Hence, to have a diversified portfolio with exposure to all sectors of the economy, you should invest in a combination of large, mid, and small cap funds.

Build a Diversified Portfolio to Achieve Your Financial Goals

We have discussed the meaning of large, mid, and small cap funds, their differences, and why you should have all three in your investment portfolio. But which large, mid, and small cap funds should you select and what should be the proportion of each category in your portfolio? 

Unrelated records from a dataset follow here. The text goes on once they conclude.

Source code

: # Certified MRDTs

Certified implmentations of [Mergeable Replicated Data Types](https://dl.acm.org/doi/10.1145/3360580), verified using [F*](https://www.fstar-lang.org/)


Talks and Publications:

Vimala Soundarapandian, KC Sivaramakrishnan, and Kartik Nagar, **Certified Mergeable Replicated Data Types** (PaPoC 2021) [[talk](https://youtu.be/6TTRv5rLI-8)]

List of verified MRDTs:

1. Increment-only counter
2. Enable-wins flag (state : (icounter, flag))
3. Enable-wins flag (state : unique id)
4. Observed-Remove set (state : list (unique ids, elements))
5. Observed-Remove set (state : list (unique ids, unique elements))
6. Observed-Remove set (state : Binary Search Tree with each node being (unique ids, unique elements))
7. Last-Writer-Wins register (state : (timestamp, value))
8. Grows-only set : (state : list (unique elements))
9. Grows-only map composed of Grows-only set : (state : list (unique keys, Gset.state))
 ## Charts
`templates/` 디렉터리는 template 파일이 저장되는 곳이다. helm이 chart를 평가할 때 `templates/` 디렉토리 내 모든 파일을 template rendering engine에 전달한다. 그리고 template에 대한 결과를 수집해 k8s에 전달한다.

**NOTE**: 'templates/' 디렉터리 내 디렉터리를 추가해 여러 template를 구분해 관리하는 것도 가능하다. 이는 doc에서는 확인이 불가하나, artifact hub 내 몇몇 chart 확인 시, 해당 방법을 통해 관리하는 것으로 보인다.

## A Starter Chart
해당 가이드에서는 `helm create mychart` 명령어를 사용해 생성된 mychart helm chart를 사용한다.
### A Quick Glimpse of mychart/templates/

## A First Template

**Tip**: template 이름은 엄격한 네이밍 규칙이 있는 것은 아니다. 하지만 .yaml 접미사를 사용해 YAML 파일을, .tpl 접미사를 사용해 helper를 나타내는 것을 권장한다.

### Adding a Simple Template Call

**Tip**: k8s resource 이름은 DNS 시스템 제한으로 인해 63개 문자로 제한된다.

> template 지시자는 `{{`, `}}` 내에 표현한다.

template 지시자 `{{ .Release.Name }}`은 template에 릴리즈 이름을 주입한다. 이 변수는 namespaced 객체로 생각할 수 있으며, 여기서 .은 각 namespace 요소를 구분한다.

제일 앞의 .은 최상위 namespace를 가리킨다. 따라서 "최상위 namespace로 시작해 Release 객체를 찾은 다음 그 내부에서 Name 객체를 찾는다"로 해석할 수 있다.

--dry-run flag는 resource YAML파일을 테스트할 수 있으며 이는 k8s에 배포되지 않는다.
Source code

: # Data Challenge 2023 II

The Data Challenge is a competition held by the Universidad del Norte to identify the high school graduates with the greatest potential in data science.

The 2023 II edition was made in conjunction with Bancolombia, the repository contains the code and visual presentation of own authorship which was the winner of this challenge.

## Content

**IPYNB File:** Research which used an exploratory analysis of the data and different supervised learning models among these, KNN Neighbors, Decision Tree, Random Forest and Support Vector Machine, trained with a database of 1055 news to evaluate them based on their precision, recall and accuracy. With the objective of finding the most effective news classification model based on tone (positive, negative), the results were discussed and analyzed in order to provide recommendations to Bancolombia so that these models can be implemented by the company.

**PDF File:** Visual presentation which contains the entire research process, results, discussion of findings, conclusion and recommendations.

To understand this, you should work with an investment expert. They can help you list your financial goals, prepare a goal plan, and recommend the appropriate large, mid, and small cap funds to achieve the financial goals. Along with the mutual funds’ recommendation, they can do the regular review to track the progress, and handhold you throughout the financial planning journey till the financial goals are achieved.

FAQs

What Are the Options for an Investor to Invest in Large, Mid, and Small Cap Mutual Funds?

An investor can invest in large, mid, and small cap mutual funds in the following three ways: active funds, index funds, and exchange-traded funds (ETFs). Active funds and index funds offer the systematic investment plan (SIP) route. In an active fund, the fund manager decides which stocks to buy and sell, the quantity, and the price. The fund manager aims to outperform the benchmark with active management.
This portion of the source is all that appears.